START Source data

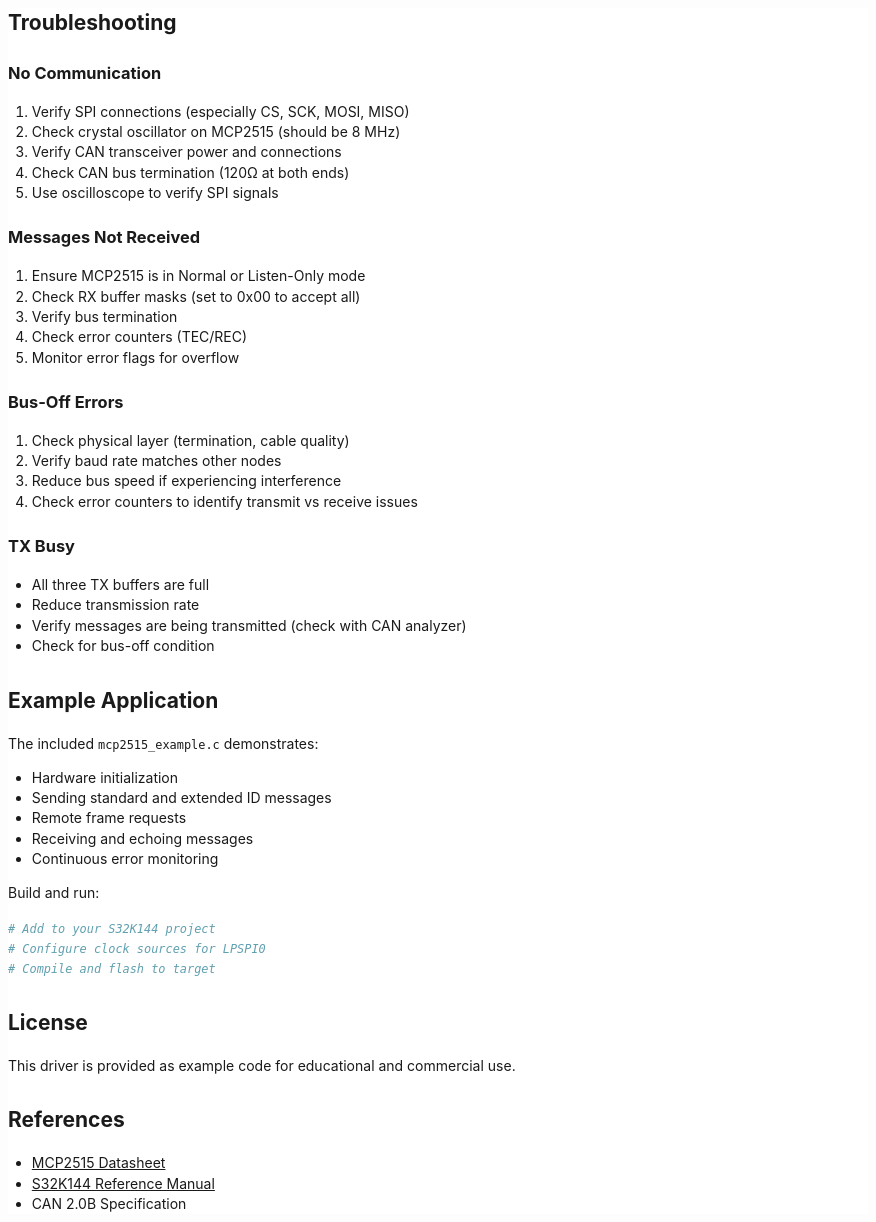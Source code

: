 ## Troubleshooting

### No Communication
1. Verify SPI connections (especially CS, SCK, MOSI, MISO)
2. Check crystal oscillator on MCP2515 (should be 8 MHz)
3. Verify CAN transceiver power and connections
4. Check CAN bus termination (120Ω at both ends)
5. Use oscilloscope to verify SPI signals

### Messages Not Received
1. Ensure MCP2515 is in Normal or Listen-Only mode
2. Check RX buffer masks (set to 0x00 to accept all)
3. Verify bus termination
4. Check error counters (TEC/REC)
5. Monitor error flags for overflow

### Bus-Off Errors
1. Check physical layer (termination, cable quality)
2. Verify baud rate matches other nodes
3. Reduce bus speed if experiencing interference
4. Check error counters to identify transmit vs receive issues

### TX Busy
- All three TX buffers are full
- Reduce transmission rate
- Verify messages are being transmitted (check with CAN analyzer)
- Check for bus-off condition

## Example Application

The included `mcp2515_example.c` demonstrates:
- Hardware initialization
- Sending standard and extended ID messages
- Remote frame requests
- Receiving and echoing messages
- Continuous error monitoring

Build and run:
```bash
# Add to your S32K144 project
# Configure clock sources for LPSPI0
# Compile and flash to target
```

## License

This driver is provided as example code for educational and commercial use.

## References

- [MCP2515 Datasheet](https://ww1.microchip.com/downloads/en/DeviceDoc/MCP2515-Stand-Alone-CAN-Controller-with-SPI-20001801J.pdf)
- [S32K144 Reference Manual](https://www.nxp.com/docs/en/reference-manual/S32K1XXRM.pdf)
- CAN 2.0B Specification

END Source data
START Source data

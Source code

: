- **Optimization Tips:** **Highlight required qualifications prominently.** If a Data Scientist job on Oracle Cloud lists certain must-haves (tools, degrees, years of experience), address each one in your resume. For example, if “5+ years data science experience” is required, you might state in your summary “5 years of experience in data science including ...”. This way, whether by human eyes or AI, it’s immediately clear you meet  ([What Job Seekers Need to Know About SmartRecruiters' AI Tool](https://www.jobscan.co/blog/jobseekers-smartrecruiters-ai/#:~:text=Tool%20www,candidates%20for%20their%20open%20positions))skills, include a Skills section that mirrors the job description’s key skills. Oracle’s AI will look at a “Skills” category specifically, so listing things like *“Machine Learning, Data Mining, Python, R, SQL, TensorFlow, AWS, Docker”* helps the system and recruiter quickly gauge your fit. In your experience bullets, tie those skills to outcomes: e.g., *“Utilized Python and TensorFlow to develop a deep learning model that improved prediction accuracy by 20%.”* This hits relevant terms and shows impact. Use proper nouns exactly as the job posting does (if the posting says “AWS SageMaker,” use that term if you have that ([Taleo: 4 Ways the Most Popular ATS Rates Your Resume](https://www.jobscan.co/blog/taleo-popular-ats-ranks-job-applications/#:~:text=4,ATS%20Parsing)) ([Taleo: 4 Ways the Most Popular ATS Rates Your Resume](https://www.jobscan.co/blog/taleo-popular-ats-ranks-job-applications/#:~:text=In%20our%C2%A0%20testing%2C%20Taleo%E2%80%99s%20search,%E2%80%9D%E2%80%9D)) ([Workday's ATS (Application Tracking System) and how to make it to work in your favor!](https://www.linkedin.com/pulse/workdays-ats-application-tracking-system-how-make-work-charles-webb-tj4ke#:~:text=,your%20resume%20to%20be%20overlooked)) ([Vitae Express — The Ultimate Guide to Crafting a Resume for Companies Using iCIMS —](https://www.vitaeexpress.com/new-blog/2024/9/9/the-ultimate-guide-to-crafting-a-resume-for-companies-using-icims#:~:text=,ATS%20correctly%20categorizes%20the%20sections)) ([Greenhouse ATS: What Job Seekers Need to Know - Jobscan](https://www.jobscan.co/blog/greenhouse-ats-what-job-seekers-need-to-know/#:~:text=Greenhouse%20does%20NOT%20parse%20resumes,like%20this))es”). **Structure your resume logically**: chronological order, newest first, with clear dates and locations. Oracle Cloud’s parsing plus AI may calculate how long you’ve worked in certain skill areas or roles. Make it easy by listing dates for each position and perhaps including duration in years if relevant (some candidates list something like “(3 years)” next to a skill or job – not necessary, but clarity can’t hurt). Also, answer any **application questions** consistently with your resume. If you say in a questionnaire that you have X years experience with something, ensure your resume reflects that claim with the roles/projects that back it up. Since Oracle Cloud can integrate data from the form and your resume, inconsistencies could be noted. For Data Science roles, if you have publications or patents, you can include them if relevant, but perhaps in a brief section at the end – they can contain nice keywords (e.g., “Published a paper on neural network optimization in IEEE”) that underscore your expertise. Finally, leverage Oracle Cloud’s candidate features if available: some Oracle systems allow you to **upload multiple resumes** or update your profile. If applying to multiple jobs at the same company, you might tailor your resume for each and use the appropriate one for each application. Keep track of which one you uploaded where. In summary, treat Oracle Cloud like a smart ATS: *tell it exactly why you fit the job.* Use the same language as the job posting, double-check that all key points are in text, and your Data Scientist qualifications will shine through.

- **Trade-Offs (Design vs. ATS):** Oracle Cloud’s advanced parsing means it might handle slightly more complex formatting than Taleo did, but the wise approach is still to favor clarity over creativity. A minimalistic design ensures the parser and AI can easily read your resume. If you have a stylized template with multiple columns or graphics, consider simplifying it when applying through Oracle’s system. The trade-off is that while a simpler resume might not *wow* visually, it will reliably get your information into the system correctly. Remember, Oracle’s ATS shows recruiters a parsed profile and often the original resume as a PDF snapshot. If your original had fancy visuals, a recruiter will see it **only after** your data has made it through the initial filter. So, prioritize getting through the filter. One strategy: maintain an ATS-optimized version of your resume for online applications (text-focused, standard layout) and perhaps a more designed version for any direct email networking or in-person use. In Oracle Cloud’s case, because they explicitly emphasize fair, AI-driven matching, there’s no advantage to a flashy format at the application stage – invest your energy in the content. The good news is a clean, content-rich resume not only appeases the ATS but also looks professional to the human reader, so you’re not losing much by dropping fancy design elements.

END Source data
START Source data

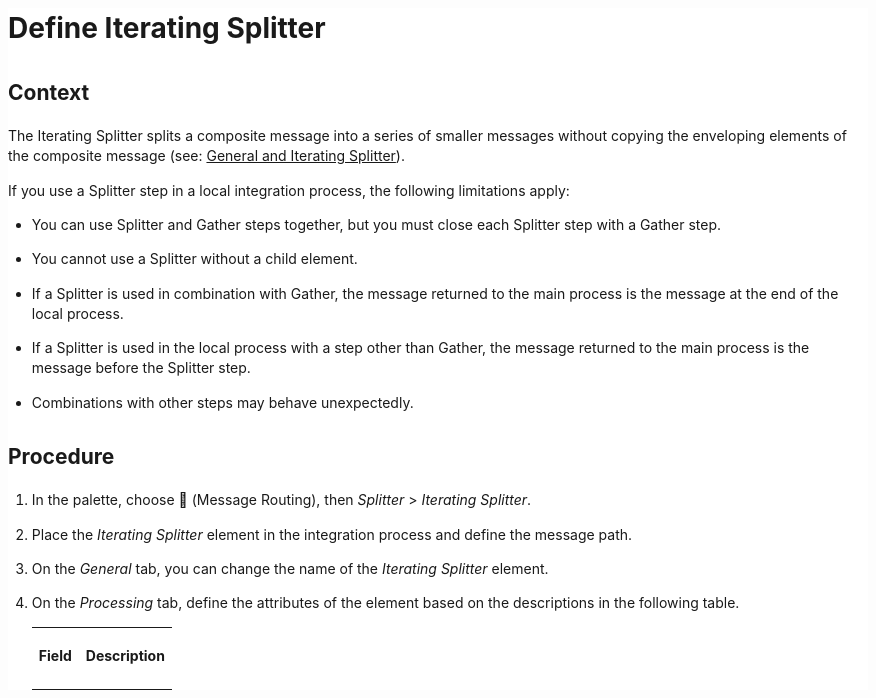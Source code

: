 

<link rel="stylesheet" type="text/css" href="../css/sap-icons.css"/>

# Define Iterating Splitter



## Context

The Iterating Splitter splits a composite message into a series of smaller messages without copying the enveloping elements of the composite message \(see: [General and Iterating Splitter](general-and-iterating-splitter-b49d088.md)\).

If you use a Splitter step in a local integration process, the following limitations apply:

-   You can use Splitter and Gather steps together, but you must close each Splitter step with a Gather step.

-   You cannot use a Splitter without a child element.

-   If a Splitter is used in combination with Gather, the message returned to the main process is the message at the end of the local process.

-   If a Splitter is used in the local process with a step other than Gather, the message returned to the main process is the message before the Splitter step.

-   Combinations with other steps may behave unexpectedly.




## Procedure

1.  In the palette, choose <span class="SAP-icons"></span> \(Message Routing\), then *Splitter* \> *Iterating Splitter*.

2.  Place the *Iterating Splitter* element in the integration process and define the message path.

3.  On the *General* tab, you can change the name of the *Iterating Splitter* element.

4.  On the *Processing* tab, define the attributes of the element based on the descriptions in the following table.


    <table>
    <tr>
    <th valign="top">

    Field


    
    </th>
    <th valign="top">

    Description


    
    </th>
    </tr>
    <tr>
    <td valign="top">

END Source data

#### What this task involves
Going through the records, say how many lines hold the string "General". Only the number should be given.

#### Exercise result
2